THE TOP 25 law firms in the UK employ external support for non-core services such as catering, security and cleaning, while smaller firms have other priorities , a new survey has found.
A report by PricewaterhouseCoopers (PwC) reveals that outsourcing is for the first time being seriously considered by the UK’s top firms for non-core support services. Recognising both potential cost savings and improvements in quality, many firms now consider prudent outsourcing in some areas, The Law Firms’ Survey 2006 suggests.
The survey found that while the most popular outsourced functions are IT, payroll, cleaning, catering and security, the top 10 prefer to outsource their catering, security and cleaning, while the top 50 and firms outside the top 100 outsource IT and payroll.
The top 10 firms are the only users of third party selection and professional contracting for travel and document production, while almost no top 10 firms choose to outsource their secretarial work, general office and mailroom work, and insurance.
The survey showed there is a growing confidence in the associated business benefits to be gained from outsourcing, with many firms planning to consider it as an option in the upcoming year.
About 56 per cent of the top 10 expect to increase their levels of outsourcing next year, with travel, IT support and payroll expected to be the main priorities.
As the top 25 firms get their cheques ready, firms outside this realm are less likely to spend large amounts on external non-core support next year, with only 25 per cent of firms in the 11 to 25 band expecting to outsource any functions next year. Outside the top 100, only 8 per cent of firms plan to outsource next year.
According to Nicola Stott, director of businesses services company Exigent, top-tier firms look to outsource as a supplement to the services their in-house teams already provide. “This is seen as providing additional flexibility to fee earners, making sure they have 24-hour coverage, so they can get documents processed whenever they want,” she told Lawyers Weekly.
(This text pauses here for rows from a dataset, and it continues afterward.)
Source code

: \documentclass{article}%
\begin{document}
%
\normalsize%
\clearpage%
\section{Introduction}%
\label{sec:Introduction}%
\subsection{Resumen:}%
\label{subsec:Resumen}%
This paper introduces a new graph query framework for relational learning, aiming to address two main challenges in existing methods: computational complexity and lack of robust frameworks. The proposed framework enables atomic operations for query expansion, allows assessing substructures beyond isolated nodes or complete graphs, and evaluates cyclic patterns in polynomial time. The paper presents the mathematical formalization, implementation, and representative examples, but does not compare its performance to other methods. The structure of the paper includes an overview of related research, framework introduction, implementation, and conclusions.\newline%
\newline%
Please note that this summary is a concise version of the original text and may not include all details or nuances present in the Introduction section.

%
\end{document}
“For smaller firms, it is used to supplement in-house teams, but many also have it as their complete support solution. This is a way for firms to avoid having non-revenue generating staff taking up expensive CBD office space,” Stott said.
“From a secretarial perspective, firms think outsourcing word processing is excellent because it frees them up to do some of the more interesting work and client service type work. In-house secretaries don’t have to sit there typing away, which is really time consuming when you are interrupted by the phone, or by the fee earners. So it takes internal staff longer than it would take external staff.”